Records shown:
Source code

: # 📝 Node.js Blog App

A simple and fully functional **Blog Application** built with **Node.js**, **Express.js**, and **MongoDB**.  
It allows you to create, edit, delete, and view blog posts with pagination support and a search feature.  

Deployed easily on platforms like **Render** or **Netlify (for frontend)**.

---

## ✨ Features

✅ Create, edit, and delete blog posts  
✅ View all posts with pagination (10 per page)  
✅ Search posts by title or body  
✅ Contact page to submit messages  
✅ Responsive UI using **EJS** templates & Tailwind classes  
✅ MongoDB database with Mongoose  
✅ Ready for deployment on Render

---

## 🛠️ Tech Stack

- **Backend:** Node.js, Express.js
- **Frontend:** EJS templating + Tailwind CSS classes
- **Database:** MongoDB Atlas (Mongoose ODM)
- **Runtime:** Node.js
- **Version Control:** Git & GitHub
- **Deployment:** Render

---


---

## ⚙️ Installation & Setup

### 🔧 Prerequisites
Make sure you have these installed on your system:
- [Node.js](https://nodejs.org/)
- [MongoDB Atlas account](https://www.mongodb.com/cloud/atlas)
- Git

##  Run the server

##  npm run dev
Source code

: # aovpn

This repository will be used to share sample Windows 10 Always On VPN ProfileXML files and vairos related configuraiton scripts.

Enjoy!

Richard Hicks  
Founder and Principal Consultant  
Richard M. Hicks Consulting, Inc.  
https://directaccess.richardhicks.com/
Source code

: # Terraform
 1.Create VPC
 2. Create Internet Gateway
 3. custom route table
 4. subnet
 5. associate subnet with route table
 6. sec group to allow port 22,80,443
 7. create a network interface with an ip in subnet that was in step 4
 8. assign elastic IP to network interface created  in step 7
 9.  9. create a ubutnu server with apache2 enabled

Assignment:
Determine the number of lines in the listing that contain the string "Render". Write that number and nothing else.

Output for this exercise:
3